[Exercise data — start]
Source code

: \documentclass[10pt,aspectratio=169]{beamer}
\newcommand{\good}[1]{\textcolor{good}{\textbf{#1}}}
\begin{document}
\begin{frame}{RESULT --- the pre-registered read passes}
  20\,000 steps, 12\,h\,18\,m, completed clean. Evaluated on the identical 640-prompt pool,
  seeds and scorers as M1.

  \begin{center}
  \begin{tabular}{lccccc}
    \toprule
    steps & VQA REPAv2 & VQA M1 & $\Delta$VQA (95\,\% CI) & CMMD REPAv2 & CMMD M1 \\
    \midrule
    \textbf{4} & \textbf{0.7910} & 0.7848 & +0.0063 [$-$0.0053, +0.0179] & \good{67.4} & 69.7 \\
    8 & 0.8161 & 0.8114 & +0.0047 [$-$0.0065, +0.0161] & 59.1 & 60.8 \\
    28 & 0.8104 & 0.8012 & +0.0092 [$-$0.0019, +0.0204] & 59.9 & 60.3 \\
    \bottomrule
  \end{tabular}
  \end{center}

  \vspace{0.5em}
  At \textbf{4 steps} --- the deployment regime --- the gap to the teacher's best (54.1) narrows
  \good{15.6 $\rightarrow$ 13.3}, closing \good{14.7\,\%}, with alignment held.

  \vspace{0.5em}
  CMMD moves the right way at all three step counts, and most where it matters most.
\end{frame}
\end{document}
[Exercise data — finish]
### Instructions to follow
Only the lines from the line with "CMMD moves the" to the final line of the entries are to be returned, each exactly as written, both ends included.

### Your response
  CMMD moves the right way at all three step counts, and most where it matters most.
\end{frame}
\end{document}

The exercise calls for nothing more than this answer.